POLAJABAR.COM - Perkembangan pesat sektor layanan finansial digital di Indonesia membawa serta serangkaian tantangan baru yang signifikan. Isu ini menjadi perhatian utama bagi para pemangku kepentingan, terutama yang berkaitan dengan pengelolaan keuangan kelompok Generasi Z.
Fokus utama dari permasalahan ini adalah kerentanan yang tinggi di kalangan Gen Z terhadap fenomena psikologis yang dikenal sebagai Fear of Missing Out, atau FOMO. Fenomena ini memiliki implikasi langsung terhadap perilaku konsumsi mereka sehari-hari.
Dampak dari FOMO ini seringkali termanifestasi dalam bentuk dorongan kuat untuk melakukan belanja. Belanja yang didorong oleh FOMO ini cenderung tidak terencana dan seringkali melampaui batas anggaran yang telah ditetapkan sebelumnya oleh individu Gen Z.
Dilansir dari BISNISMARKET.COM, isu mengenai pengelolaan keuangan digital dan pengaruh FOMO ini kini menjadi sorotan penting di kalangan regulator dan pelaku industri jasa keuangan di Tanah Air. Langkah mitigasi dianggap perlu segera dilaksanakan.

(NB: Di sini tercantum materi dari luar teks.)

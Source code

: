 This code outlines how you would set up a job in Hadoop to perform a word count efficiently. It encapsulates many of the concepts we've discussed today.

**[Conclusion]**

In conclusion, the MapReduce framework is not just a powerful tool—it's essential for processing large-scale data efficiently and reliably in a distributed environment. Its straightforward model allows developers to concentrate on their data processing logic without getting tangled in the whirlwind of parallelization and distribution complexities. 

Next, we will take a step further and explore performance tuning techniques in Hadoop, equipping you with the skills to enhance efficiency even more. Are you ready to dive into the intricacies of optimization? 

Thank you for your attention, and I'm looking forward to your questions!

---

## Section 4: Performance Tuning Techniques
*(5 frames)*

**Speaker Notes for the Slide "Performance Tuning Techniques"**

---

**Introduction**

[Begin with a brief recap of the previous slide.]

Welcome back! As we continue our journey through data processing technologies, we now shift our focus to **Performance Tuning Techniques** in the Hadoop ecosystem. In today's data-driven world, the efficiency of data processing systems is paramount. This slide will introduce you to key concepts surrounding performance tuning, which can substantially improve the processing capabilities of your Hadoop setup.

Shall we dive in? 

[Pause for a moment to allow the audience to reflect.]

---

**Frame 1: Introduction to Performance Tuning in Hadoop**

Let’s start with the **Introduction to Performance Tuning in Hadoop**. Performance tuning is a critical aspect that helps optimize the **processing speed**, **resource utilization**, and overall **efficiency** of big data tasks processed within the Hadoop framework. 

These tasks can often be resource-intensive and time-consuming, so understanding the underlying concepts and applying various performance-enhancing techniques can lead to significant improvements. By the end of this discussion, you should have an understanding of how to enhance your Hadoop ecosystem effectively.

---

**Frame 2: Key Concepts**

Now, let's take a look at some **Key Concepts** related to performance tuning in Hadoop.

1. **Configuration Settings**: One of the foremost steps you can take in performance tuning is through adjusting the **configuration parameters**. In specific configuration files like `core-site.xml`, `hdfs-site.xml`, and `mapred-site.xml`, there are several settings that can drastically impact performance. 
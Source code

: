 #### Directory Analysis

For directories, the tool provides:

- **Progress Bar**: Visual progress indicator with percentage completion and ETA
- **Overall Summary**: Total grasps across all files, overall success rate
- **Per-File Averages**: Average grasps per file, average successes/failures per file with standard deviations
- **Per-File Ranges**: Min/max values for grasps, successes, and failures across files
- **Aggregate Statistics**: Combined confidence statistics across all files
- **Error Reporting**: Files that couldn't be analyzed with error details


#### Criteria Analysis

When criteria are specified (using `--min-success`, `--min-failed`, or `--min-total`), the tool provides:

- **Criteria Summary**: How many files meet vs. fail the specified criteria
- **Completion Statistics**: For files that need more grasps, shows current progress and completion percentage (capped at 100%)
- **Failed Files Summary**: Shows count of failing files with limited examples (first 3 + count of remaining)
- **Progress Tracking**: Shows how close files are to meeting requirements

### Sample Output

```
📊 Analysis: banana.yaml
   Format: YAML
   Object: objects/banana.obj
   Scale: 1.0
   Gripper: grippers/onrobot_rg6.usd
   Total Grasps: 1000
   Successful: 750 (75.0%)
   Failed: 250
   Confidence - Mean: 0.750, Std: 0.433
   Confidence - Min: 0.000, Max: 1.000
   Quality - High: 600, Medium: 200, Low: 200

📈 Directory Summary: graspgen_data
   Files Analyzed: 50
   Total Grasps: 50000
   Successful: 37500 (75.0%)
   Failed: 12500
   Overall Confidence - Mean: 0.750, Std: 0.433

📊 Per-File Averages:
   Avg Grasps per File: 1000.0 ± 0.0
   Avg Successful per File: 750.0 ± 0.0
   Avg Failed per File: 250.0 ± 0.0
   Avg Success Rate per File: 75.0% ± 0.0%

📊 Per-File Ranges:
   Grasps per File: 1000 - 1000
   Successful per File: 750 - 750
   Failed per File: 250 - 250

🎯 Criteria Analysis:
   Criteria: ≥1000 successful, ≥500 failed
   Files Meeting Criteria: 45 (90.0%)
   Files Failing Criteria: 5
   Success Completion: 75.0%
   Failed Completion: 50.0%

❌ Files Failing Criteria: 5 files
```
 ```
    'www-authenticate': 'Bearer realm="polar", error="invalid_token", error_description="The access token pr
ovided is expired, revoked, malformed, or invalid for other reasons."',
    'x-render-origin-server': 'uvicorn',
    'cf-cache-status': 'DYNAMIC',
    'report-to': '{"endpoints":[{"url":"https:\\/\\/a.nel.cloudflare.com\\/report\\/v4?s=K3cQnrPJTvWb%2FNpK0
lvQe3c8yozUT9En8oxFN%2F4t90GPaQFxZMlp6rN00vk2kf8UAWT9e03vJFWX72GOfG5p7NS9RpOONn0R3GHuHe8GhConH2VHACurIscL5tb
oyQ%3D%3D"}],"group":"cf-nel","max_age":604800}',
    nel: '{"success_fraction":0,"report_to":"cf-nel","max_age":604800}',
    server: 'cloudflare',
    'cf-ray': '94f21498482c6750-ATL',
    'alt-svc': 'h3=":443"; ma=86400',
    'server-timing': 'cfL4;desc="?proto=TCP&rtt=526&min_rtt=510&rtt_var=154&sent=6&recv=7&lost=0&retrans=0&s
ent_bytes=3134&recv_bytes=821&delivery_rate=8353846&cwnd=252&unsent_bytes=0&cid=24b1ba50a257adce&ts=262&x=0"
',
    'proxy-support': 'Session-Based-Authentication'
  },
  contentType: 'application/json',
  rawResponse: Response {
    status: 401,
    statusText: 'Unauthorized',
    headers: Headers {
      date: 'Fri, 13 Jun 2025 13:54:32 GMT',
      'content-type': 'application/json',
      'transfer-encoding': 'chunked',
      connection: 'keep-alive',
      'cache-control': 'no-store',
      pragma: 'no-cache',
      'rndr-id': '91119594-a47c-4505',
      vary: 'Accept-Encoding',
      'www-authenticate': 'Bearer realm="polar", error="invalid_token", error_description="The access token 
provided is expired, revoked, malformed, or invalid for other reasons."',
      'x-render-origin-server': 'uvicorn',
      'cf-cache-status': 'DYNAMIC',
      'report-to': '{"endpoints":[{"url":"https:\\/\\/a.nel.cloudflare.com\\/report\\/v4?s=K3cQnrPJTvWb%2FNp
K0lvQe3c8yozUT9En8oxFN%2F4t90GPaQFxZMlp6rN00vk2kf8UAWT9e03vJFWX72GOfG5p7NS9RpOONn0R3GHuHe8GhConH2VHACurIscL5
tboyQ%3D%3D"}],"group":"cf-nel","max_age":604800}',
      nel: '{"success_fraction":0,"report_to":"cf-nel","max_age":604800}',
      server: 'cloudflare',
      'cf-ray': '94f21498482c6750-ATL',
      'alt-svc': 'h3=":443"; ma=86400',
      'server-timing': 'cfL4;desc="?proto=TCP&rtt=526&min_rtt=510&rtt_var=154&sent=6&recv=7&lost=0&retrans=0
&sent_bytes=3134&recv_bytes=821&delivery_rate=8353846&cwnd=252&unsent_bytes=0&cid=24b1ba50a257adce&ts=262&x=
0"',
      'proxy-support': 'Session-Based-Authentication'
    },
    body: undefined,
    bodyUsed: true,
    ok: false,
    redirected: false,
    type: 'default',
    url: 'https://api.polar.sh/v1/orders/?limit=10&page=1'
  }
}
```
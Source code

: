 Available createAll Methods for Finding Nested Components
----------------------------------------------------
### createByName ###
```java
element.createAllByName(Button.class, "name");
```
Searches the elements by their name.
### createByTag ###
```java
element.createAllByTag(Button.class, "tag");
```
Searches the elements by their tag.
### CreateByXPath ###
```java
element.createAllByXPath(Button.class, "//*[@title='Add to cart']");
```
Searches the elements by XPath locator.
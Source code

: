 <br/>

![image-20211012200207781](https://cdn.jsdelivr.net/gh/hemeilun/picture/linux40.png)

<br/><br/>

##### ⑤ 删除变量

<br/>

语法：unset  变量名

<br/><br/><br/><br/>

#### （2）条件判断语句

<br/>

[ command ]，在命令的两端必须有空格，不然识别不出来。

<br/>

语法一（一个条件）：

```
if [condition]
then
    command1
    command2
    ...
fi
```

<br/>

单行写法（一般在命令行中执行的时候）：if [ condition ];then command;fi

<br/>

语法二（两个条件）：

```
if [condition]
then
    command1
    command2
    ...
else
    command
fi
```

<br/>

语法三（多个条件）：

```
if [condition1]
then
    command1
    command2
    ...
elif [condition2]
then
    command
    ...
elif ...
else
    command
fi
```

Oleh karena itu, upaya kolaboratif antara Unit Analisis Transaksi Keuangan Sistemik (UATAS) dan Asosiasi Fintech Pendanaan Bersama Indonesia (AFPI) kini sedang digencarkan secara masif. Tujuannya adalah untuk memberikan edukasi yang lebih efektif.
Kolaborasi ini dirancang untuk memberikan pemahaman yang lebih mendalam kepada Gen Z mengenai risiko yang melekat pada keputusan finansial impulsif. Edukasi ini diharapkan mampu memperkuat fondasi literasi keuangan mereka secara berkelanjutan.
"Perkembangan pesat layanan finansial digital membawa serta tantangan signifikan, terutama bagi kelompok Generasi Z dalam konteks pengelolaan keuangan pribadi mereka," demikian disampaikan oleh salah satu pihak terkait.
Lebih lanjut, disebutkan bahwa isu kerentanan terhadap FOMO menjadi pemicu utama munculnya perilaku belanja yang tidak sesuai dengan perencanaan keuangan. "Fenomena ini secara langsung memicu munculnya dorongan untuk melakukan belanja yang seringkali tidak terencana dan tidak sesuai anggaran," kutipan tersebut menegaskan urgensi intervensi.
Kolaborasi antara UATAS dan AFPI diharapkan dapat menjadi garda terdepan dalam membekali Gen Z dengan literasi yang memadai. Langkah ini krusial agar mereka mampu menavigasi ekosistem finansial digital yang semakin kompleks tanpa terjerumus pada jebakan pengeluaran tidak perlu.